### BRIEF
The required result is the exact run of lines beginning at the one containing "bias, and empirical" and ending at the last line of the entries.

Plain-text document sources
========================

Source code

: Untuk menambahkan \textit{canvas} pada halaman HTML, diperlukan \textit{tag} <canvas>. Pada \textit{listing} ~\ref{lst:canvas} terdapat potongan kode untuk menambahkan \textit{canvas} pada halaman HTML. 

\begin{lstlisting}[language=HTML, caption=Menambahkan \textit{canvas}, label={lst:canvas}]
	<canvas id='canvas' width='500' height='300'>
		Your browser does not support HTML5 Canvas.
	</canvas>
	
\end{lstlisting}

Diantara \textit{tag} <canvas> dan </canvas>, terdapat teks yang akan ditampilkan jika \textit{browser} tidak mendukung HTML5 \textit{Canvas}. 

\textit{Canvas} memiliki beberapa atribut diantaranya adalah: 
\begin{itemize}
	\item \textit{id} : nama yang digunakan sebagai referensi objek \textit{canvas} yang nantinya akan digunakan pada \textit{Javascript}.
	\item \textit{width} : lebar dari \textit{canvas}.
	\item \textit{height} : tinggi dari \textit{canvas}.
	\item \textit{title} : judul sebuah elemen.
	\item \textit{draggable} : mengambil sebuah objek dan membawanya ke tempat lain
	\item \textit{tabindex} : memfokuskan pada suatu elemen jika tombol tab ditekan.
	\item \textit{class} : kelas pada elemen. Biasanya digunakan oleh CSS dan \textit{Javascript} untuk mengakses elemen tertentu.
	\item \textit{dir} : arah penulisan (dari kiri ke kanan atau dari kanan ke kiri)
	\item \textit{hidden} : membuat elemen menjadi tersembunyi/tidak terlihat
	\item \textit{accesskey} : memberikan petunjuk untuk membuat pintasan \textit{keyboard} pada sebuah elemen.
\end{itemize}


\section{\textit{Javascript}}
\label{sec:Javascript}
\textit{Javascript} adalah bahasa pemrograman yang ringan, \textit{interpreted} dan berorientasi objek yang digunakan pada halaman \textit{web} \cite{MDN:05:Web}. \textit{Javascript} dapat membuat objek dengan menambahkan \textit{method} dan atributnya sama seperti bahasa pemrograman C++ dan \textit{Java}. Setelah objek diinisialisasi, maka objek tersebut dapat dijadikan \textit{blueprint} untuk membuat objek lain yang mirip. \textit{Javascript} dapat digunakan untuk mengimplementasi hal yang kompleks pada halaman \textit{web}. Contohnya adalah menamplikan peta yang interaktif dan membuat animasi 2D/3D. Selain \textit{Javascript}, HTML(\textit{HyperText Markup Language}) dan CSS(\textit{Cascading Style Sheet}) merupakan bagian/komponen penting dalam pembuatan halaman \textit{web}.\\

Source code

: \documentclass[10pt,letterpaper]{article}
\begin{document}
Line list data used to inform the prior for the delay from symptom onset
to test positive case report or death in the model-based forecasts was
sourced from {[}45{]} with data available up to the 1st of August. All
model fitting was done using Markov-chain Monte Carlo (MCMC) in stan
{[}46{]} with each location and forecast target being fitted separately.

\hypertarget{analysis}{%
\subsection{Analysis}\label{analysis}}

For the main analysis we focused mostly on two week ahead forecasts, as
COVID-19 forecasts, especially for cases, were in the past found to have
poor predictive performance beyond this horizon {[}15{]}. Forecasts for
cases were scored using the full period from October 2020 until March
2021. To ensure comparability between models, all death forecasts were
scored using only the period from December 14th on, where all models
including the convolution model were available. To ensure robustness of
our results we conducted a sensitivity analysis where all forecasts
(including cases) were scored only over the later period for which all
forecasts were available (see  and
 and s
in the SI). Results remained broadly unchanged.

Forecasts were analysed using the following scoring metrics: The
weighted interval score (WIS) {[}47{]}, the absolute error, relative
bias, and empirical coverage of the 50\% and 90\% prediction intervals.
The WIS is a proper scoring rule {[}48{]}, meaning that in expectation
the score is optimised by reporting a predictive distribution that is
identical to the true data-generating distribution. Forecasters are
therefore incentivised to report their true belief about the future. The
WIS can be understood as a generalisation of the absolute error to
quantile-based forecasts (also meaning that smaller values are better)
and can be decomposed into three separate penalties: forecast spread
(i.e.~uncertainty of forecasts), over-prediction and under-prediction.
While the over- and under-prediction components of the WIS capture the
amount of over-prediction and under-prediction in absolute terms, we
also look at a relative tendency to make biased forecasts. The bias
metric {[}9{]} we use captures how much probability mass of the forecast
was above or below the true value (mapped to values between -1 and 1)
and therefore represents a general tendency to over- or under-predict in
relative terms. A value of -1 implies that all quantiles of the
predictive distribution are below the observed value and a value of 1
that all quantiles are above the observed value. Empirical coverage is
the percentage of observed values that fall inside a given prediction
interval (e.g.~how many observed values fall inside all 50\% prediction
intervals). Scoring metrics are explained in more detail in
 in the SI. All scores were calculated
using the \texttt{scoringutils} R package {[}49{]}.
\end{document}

========================

### EXERCISE RESULT
bias, and empirical coverage of the 50\% and 90\% prediction intervals.
The WIS is a proper scoring rule {[}48{]}, meaning that in expectation
the score is optimised by reporting a predictive distribution that is
identical to the true data-generating distribution. Forecasters are
therefore incentivised to report their true belief about the future. The
WIS can be understood as a generalisation of the absolute error to
quantile-based forecasts (also meaning that smaller values are better)
and can be decomposed into three separate penalties: forecast spread
(i.e.~uncertainty of forecasts), over-prediction and under-prediction.
While the over- and under-prediction components of the WIS capture the
amount of over-prediction and under-prediction in absolute terms, we
also look at a relative tendency to make biased forecasts. The bias
metric {[}9{]} we use captures how much probability mass of the forecast
was above or below the true value (mapped to values between -1 and 1)
and therefore represents a general tendency to over- or under-predict in
relative terms. A value of -1 implies that all quantiles of the
predictive distribution are below the observed value and a value of 1
that all quantiles are above the observed value. Empirical coverage is
the percentage of observed values that fall inside a given prediction
interval (e.g.~how many observed values fall inside all 50\% prediction
intervals). Scoring metrics are explained in more detail in
 in the SI. All scores were calculated
using the \texttt{scoringutils} R package {[}49{]}.
\end{document}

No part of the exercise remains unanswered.